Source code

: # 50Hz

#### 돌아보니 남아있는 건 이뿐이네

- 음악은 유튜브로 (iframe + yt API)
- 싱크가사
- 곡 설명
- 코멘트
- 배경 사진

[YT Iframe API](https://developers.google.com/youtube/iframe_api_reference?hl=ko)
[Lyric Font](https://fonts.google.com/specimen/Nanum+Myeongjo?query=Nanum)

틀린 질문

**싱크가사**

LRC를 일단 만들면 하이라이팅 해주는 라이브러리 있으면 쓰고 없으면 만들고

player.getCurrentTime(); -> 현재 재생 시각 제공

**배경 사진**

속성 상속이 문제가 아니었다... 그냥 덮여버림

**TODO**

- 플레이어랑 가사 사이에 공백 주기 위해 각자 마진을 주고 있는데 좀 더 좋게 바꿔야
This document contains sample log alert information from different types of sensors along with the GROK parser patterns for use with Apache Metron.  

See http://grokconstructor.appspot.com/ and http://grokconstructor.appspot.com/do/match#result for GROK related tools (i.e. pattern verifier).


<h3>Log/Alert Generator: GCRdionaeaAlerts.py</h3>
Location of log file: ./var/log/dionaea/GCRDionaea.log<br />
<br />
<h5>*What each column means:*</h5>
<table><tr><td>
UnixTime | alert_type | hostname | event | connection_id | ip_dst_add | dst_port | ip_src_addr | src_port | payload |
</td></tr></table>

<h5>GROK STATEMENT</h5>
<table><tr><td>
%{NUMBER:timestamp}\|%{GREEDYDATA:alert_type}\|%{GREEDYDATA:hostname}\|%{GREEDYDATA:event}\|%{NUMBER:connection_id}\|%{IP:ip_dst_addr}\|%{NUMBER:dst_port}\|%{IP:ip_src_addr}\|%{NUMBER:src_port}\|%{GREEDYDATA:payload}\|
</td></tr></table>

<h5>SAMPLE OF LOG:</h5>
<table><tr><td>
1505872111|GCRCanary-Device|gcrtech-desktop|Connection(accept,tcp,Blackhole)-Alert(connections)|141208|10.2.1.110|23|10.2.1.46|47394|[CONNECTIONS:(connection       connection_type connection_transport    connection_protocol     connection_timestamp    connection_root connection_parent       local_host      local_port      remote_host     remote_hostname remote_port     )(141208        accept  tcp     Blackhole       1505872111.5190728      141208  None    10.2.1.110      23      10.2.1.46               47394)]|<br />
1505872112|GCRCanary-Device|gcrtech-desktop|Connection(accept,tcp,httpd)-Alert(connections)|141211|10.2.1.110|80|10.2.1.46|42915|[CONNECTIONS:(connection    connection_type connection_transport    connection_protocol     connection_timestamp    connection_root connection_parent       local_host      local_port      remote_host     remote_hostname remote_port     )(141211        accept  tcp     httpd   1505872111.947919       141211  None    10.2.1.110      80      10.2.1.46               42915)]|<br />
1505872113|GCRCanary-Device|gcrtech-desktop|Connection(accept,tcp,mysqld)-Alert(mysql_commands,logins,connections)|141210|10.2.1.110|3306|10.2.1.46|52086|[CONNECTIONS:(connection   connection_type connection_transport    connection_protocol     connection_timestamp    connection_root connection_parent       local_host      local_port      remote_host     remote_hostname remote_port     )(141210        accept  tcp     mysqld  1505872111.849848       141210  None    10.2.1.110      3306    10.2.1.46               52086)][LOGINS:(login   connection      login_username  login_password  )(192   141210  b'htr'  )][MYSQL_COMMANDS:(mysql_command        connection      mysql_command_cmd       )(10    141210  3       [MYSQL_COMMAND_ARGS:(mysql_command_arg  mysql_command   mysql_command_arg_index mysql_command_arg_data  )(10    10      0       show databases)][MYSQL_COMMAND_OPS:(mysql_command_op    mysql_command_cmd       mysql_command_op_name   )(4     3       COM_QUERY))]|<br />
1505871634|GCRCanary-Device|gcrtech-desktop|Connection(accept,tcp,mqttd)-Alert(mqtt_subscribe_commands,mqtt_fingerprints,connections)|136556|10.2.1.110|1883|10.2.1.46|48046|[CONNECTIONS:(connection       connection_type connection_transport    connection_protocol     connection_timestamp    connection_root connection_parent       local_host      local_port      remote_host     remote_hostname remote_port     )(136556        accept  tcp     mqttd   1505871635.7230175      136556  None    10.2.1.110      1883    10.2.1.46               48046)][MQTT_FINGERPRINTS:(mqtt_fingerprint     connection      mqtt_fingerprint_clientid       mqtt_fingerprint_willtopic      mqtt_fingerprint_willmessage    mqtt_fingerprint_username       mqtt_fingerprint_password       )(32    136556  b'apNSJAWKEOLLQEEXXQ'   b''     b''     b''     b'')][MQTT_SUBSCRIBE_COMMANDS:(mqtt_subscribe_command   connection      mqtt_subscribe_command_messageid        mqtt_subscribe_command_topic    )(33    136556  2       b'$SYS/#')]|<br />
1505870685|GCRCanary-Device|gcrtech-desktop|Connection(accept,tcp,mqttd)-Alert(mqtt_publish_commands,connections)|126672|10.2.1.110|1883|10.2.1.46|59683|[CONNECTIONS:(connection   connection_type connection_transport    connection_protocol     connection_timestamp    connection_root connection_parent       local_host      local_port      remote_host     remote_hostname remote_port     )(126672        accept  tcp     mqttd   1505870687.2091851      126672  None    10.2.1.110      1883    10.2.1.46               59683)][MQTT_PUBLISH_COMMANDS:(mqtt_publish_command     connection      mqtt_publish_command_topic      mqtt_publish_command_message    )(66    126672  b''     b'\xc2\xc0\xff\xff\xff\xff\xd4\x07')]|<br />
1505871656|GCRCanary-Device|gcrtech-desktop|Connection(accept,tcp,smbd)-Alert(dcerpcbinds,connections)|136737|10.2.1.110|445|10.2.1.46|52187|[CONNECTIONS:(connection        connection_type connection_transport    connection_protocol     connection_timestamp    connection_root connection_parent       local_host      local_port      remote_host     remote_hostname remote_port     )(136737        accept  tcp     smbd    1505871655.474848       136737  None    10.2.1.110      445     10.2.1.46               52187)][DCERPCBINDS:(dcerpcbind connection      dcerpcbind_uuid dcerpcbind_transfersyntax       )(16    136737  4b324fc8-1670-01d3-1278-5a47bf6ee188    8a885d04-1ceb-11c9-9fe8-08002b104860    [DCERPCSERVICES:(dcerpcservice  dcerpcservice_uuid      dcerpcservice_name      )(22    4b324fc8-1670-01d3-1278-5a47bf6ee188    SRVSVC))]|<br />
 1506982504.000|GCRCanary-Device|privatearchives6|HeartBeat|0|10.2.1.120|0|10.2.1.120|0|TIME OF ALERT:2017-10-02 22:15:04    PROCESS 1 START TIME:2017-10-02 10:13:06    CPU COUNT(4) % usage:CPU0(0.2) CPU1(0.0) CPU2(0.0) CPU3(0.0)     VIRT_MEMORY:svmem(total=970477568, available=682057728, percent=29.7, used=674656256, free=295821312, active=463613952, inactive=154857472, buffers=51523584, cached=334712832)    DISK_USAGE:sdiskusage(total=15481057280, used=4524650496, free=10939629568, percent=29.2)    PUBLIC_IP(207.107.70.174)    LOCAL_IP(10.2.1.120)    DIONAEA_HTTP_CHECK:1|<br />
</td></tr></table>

——————

Take the entries above and repeat them verbatim.

Source code

: # 50Hz

#### 돌아보니 남아있는 건 이뿐이네

- 음악은 유튜브로 (iframe + yt API)
- 싱크가사
- 곡 설명
- 코멘트
- 배경 사진

[YT Iframe API](https://developers.google.com/youtube/iframe_api_reference?hl=ko)
[Lyric Font](https://fonts.google.com/specimen/Nanum+Myeongjo?query=Nanum)

틀린 질문

**싱크가사**

LRC를 일단 만들면 하이라이팅 해주는 라이브러리 있으면 쓰고 없으면 만들고

player.getCurrentTime(); -> 현재 재생 시각 제공

**배경 사진**

속성 상속이 문제가 아니었다... 그냥 덮여버림

**TODO**

- 플레이어랑 가사 사이에 공백 주기 위해 각자 마진을 주고 있는데 좀 더 좋게 바꿔야
This document contains sample log alert information from different types of sensors along with the GROK parser patterns for use with Apache Metron.  

See http://grokconstructor.appspot.com/ and http://grokconstructor.appspot.com/do/match#result for GROK related tools (i.e. pattern verifier).


<h3>Log/Alert Generator: GCRdionaeaAlerts.py</h3>
Location of log file: ./var/log/dionaea/GCRDionaea.log<br />
<br />
<h5>*What each column means:*</h5>
<table><tr><td>
UnixTime | alert_type | hostname | event | connection_id | ip_dst_add | dst_port | ip_src_addr | src_port | payload |
</td></tr></table>

<h5>GROK STATEMENT</h5>
<table><tr><td>
%{NUMBER:timestamp}\|%{GREEDYDATA:alert_type}\|%{GREEDYDATA:hostname}\|%{GREEDYDATA:event}\|%{NUMBER:connection_id}\|%{IP:ip_dst_addr}\|%{NUMBER:dst_port}\|%{IP:ip_src_addr}\|%{NUMBER:src_port}\|%{GREEDYDATA:payload}\|
</td></tr></table>

<h5>SAMPLE OF LOG:</h5>
<table><tr><td>
1505872111|GCRCanary-Device|gcrtech-desktop|Connection(accept,tcp,Blackhole)-Alert(connections)|141208|10.2.1.110|23|10.2.1.46|47394|[CONNECTIONS:(connection       connection_type connection_transport    connection_protocol     connection_timestamp    connection_root connection_parent       local_host      local_port      remote_host     remote_hostname remote_port     )(141208        accept  tcp     Blackhole       1505872111.5190728      141208  None    10.2.1.110      23      10.2.1.46               47394)]|<br />
1505872112|GCRCanary-Device|gcrtech-desktop|Connection(accept,tcp,httpd)-Alert(connections)|141211|10.2.1.110|80|10.2.1.46|42915|[CONNECTIONS:(connection    connection_type connection_transport    connection_protocol     connection_timestamp    connection_root connection_parent       local_host      local_port      remote_host     remote_hostname remote_port     )(141211        accept  tcp     httpd   1505872111.947919       141211  None    10.2.1.110      80      10.2.1.46               42915)]|<br />
1505872113|GCRCanary-Device|gcrtech-desktop|Connection(accept,tcp,mysqld)-Alert(mysql_commands,logins,connections)|141210|10.2.1.110|3306|10.2.1.46|52086|[CONNECTIONS:(connection   connection_type connection_transport    connection_protocol     connection_timestamp    connection_root connection_parent       local_host      local_port      remote_host     remote_hostname remote_port     )(141210        accept  tcp     mysqld  1505872111.849848       141210  None    10.2.1.110      3306    10.2.1.46               52086)][LOGINS:(login   connection      login_username  login_password  )(192   141210  b'htr'  )][MYSQL_COMMANDS:(mysql_command        connection      mysql_command_cmd       )(10    141210  3       [MYSQL_COMMAND_ARGS:(mysql_command_arg  mysql_command   mysql_command_arg_index mysql_command_arg_data  )(10    10      0       show databases)][MYSQL_COMMAND_OPS:(mysql_command_op    mysql_command_cmd       mysql_command_op_name   )(4     3       COM_QUERY))]|<br />
1505871634|GCRCanary-Device|gcrtech-desktop|Connection(accept,tcp,mqttd)-Alert(mqtt_subscribe_commands,mqtt_fingerprints,connections)|136556|10.2.1.110|1883|10.2.1.46|48046|[CONNECTIONS:(connection       connection_type connection_transport    connection_protocol     connection_timestamp    connection_root connection_parent       local_host      local_port      remote_host     remote_hostname remote_port     )(136556        accept  tcp     mqttd   1505871635.7230175      136556  None    10.2.1.110      1883    10.2.1.46               48046)][MQTT_FINGERPRINTS:(mqtt_fingerprint     connection      mqtt_fingerprint_clientid       mqtt_fingerprint_willtopic      mqtt_fingerprint_willmessage    mqtt_fingerprint_username       mqtt_fingerprint_password       )(32    136556  b'apNSJAWKEOLLQEEXXQ'   b''     b''     b''     b'')][MQTT_SUBSCRIBE_COMMANDS:(mqtt_subscribe_command   connection      mqtt_subscribe_command_messageid        mqtt_subscribe_command_topic    )(33    136556  2       b'$SYS/#')]|<br />
1505870685|GCRCanary-Device|gcrtech-desktop|Connection(accept,tcp,mqttd)-Alert(mqtt_publish_commands,connections)|126672|10.2.1.110|1883|10.2.1.46|59683|[CONNECTIONS:(connection   connection_type connection_transport    connection_protocol     connection_timestamp    connection_root connection_parent       local_host      local_port      remote_host     remote_hostname remote_port     )(126672        accept  tcp     mqttd   1505870687.2091851      126672  None    10.2.1.110      1883    10.2.1.46               59683)][MQTT_PUBLISH_COMMANDS:(mqtt_publish_command     connection      mqtt_publish_command_topic      mqtt_publish_command_message    )(66    126672  b''     b'\xc2\xc0\xff\xff\xff\xff\xd4\x07')]|<br />
1505871656|GCRCanary-Device|gcrtech-desktop|Connection(accept,tcp,smbd)-Alert(dcerpcbinds,connections)|136737|10.2.1.110|445|10.2.1.46|52187|[CONNECTIONS:(connection        connection_type connection_transport    connection_protocol     connection_timestamp    connection_root connection_parent       local_host      local_port      remote_host     remote_hostname remote_port     )(136737        accept  tcp     smbd    1505871655.474848       136737  None    10.2.1.110      445     10.2.1.46               52187)][DCERPCBINDS:(dcerpcbind connection      dcerpcbind_uuid dcerpcbind_transfersyntax       )(16    136737  4b324fc8-1670-01d3-1278-5a47bf6ee188    8a885d04-1ceb-11c9-9fe8-08002b104860    [DCERPCSERVICES:(dcerpcservice  dcerpcservice_uuid      dcerpcservice_name      )(22    4b324fc8-1670-01d3-1278-5a47bf6ee188    SRVSVC))]|<br />
 1506982504.000|GCRCanary-Device|privatearchives6|HeartBeat|0|10.2.1.120|0|10.2.1.120|0|TIME OF ALERT:2017-10-02 22:15:04    PROCESS 1 START TIME:2017-10-02 10:13:06    CPU COUNT(4) % usage:CPU0(0.2) CPU1(0.0) CPU2(0.0) CPU3(0.0)     VIRT_MEMORY:svmem(total=970477568, available=682057728, percent=29.7, used=674656256, free=295821312, active=463613952, inactive=154857472, buffers=51523584, cached=334712832)    DISK_USAGE:sdiskusage(total=15481057280, used=4524650496, free=10939629568, percent=29.2)    PUBLIC_IP(207.107.70.174)    LOCAL_IP(10.2.1.120)    DIONAEA_HTTP_CHECK:1|<br />
</td></tr></table>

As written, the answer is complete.